Il a ajouté que les deux groupes utilisent des tactiques ou des « mécanismes » similaires. Il a noté que les soi-disant sexistes qui promeuvent l’idéologie de genre, ainsi que les communistes, veulent toujours être considérés comme des victimes comme un moyen de réduire au silence l’opposition.
« Les sexistes essaient de donner l’impression que tous ceux qui les critiquent d’une seule phrase sont aussi mauvais que le méchant qui a jeté une pierre « , a-t-il dit. « De cette façon, ils veulent faire taire leurs critiques. Les communistes ont fait de même. « Ceux qui s’opposaient souvent au communisme, ils appelaient les fascistes ou les nazis. »
Professeur à l’Université pontificale Jean-Paul II de Cracovie, Oko a rencontré Michael Voris pour un entretien en 2016.
Au cours de cet entretien, Oko a confirmé l’existence d’une « mafia gay » composée de prêtres et d’évêques homosexuels opérant dans l’Église. D’après ses recherches de l’époque, Oko estimait que 10 % des membres du clergé dans le monde étaient homosexuels – mais à Rome, ce chiffre a grimpé à 50 %.
Pour cette raison, dit Oko, beaucoup de clercs ne résisteront pas au mouvement pro-LGBT.

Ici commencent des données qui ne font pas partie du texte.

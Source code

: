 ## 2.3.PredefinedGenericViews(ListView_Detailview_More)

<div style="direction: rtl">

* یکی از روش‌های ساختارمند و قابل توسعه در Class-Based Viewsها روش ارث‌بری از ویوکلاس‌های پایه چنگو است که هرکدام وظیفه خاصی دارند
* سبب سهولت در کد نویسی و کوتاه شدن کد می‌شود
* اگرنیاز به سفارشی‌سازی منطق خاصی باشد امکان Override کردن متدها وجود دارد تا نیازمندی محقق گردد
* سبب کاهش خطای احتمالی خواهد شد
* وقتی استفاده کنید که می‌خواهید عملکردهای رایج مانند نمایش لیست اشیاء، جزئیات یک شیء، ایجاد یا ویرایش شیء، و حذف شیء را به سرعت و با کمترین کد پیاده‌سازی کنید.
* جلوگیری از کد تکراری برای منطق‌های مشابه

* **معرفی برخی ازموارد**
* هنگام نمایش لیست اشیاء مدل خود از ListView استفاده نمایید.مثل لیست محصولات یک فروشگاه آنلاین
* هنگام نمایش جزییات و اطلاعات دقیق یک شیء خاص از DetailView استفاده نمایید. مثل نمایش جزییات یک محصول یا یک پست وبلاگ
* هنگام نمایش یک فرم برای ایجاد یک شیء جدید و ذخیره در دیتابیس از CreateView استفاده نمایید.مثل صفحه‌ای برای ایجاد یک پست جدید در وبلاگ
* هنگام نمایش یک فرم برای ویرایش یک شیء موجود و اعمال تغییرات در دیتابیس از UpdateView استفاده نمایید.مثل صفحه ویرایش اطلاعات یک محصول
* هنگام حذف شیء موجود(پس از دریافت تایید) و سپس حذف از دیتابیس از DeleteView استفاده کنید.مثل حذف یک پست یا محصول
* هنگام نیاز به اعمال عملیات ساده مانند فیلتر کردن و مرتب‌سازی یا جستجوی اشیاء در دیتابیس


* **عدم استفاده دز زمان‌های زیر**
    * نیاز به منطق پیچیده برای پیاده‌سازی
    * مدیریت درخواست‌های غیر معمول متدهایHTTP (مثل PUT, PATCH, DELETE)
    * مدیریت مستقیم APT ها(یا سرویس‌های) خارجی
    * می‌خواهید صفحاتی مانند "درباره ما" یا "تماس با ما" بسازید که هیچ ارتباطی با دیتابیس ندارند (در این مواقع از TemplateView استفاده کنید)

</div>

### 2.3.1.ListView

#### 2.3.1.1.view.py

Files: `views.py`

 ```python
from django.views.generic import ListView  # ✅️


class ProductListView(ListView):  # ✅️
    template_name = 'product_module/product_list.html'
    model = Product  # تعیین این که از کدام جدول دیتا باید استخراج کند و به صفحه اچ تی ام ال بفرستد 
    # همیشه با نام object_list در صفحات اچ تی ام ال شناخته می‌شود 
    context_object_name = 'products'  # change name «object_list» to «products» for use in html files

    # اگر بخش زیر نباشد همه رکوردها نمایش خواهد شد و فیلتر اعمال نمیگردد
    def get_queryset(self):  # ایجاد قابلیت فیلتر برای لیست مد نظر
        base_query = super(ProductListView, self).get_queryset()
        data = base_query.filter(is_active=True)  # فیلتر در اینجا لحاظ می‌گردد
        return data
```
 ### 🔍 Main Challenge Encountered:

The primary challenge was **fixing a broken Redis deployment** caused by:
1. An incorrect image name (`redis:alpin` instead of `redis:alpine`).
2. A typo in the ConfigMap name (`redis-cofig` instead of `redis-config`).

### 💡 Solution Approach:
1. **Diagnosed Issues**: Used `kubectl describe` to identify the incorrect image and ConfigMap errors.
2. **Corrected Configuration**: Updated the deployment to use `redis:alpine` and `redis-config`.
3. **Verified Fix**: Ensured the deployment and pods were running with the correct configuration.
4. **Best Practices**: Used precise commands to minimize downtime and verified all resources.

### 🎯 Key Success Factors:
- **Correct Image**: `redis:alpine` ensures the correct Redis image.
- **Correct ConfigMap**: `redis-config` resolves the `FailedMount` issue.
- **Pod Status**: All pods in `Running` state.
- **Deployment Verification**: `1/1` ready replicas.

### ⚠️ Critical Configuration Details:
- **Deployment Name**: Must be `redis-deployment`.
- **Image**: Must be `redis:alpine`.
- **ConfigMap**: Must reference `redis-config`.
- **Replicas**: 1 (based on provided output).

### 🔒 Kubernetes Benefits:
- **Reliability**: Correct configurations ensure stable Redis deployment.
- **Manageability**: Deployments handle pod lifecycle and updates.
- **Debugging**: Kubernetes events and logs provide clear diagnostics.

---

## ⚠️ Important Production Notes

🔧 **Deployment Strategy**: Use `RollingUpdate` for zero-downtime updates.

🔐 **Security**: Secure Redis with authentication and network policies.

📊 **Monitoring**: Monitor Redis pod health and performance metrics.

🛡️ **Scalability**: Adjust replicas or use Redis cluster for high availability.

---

Comme la plupart des Polonais, ce prêtre sait très bien qui sont les « athées de Moscou et de Bruxelles » : Juifs. Et c’est pourquoi ces deux groupes partagent la même idéologie et la même tactique. Les Juifs ont créé la « culture de la victimisation » qui a gagné du terrain dans le pâle de la colonie russe, où ils ont été ghettoïsés pour protéger la nation chrétienne majoritairement blanche de leurs crimes et délits. Quand les Juifs se sont vengés lors de l’invasion bolchevique et de la prise de la Russie, ils ont proscrit le christianisme et converti les églises qu’ils n’ont pas brûlées en granges et en entrepôts.

Les Juifs et leurs laquais politiques (alias  » idiots utiles « ) aiment leur victimisation, et quiconque tente de leur enlever cette victimisation par une discussion et une analyse rationnelle des faits sera excorié et leur gagne-pain leur sera retiré. Sans leur carte de sortie de prison, les Juifs n’ont plus grand-chose dans le carquois lorsqu’il s’agit de défendre leurs programmes de destruction de la nation. Les Juifs comptent sur notre « sympathie pour le diable », et une fois que nous avons mordu à l’hameçon, nous leur appartenons. Espérons que la Pologne a appris des communistes comment traiter avec la mafia gay qui a maintenant le pays dans sa ligne de mire.